My littlest one snuck out of his bedroom extra early this morning and crept down to Mommy’s room where he woke me with his gentle plea, “Cuddle you Mommy?” I can’t imagine a better way to be woken than to the desire of my deeply loved child simply to be with me. As I reveled in that unordinary moment, soaking in the cuddles of a little one who usually doesn’t slow down for anything, especially not cuddles in bed with Momma, the Holy Spirit was whispering in my heart as well. “The joy you feel at your son’s desire for you, and your reciprocated desire to simply be with him, are only a tiny fraction of the joy and desire I have for you My daughter.” And I sensed His longing for me to approach Him with the same childlike heart, the same immature need for nurturing, the same “cuddle me?” request.

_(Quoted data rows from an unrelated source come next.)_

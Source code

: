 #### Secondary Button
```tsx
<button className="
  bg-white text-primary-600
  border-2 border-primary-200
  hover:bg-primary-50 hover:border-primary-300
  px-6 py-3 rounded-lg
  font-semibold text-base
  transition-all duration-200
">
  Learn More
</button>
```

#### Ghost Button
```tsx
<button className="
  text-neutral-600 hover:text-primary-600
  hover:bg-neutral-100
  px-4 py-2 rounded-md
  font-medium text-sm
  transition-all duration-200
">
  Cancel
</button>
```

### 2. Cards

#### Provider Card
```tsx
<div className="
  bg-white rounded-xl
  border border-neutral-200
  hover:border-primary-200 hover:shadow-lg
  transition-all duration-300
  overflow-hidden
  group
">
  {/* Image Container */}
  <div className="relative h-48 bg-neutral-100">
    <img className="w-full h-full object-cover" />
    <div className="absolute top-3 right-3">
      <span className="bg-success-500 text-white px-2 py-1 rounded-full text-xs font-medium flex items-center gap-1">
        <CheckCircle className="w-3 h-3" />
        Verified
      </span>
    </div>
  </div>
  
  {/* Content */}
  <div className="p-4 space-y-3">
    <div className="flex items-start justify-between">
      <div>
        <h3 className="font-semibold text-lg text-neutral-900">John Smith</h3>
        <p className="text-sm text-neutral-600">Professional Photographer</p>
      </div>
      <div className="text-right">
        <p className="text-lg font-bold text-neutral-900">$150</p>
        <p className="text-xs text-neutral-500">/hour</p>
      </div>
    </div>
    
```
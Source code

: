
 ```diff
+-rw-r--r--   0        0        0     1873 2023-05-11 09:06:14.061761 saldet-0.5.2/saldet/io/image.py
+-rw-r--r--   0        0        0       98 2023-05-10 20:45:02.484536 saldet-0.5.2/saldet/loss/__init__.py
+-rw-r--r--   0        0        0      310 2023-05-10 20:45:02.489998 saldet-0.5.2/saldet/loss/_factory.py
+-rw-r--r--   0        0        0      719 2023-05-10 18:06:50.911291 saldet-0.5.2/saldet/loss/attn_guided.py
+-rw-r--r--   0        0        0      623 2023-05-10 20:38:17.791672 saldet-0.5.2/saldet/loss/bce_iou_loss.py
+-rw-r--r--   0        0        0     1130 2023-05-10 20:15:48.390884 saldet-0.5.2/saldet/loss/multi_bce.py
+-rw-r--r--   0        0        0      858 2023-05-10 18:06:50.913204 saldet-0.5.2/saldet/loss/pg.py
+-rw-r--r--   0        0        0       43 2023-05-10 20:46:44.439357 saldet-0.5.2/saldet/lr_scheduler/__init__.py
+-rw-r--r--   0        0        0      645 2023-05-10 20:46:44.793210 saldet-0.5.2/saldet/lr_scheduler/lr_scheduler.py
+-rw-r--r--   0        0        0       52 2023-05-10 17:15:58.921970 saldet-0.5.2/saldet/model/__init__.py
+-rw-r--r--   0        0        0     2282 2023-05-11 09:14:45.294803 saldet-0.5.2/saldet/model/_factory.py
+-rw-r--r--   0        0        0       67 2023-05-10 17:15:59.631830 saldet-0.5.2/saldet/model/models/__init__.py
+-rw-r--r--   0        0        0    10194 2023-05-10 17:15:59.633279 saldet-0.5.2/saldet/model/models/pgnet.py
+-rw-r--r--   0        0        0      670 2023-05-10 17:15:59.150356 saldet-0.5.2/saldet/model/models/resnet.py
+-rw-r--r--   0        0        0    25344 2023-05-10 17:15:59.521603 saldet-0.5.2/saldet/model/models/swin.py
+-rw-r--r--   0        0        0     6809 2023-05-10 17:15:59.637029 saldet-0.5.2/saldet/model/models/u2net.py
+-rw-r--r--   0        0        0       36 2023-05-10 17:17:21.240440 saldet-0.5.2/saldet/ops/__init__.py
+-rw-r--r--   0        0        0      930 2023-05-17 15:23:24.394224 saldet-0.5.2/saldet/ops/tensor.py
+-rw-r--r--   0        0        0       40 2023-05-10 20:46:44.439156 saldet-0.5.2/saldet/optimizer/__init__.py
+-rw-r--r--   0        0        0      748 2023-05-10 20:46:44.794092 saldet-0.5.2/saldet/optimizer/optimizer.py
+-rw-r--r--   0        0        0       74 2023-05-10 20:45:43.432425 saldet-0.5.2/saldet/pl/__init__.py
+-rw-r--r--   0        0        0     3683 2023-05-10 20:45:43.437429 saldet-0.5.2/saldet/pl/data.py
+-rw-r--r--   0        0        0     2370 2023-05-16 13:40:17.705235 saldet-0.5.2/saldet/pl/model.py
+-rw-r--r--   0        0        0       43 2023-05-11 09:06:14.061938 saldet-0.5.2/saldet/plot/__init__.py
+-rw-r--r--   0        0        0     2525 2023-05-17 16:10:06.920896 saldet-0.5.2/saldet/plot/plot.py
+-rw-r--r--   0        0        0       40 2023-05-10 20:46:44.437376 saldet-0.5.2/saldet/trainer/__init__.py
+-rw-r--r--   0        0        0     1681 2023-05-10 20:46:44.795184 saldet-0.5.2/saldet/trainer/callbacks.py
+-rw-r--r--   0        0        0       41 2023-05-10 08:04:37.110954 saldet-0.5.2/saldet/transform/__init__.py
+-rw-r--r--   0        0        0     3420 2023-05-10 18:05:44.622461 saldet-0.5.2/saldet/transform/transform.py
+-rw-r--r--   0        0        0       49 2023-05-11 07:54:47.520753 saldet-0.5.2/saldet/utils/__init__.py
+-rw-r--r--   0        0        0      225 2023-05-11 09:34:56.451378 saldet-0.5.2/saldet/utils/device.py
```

And as I find myself at the end of today, tossed about by the waves of life, yet reminded of my morning cuddles and the Holy Spirit’s whispers, I realize my desperate need for that time with Him. Remain in Me, and you will bear much fruit.
Remain in Me.
How my soul is desperate to remain in Him, to have Him as the anchor that grounds me despite the waves that crash about. Yet I find myself drifting, eyes drawn away by the storm in the distance or the distraction of the day, and before I know it my body is being bloodied and bruised by the waves that are now tossing me about because I’ve lost my anchor in Him. And I grasp for whatever I can, my flailing arms reach for familiar things of the past, things that can’t save me…affirmation from others, pride in my work, distraction of tasks…instead of simply returning to the anchor that holds my soul.
That is the battle I’m in, the learning I’m walking through…how to remain in Him. No matter the circumstances, the joy or the devastation, the calm or the chaos…He’s teaching me to find my root in Him. I catch myself sooner now; before the waves have completely overtaken me, I have learned to hear the Voice calling me back to the anchor that is Him. And I’m learning to return joyfully, peacefully, longingly to tether my soul to the One who created me and sustains me and bears fruit in and through me when I remain in Him.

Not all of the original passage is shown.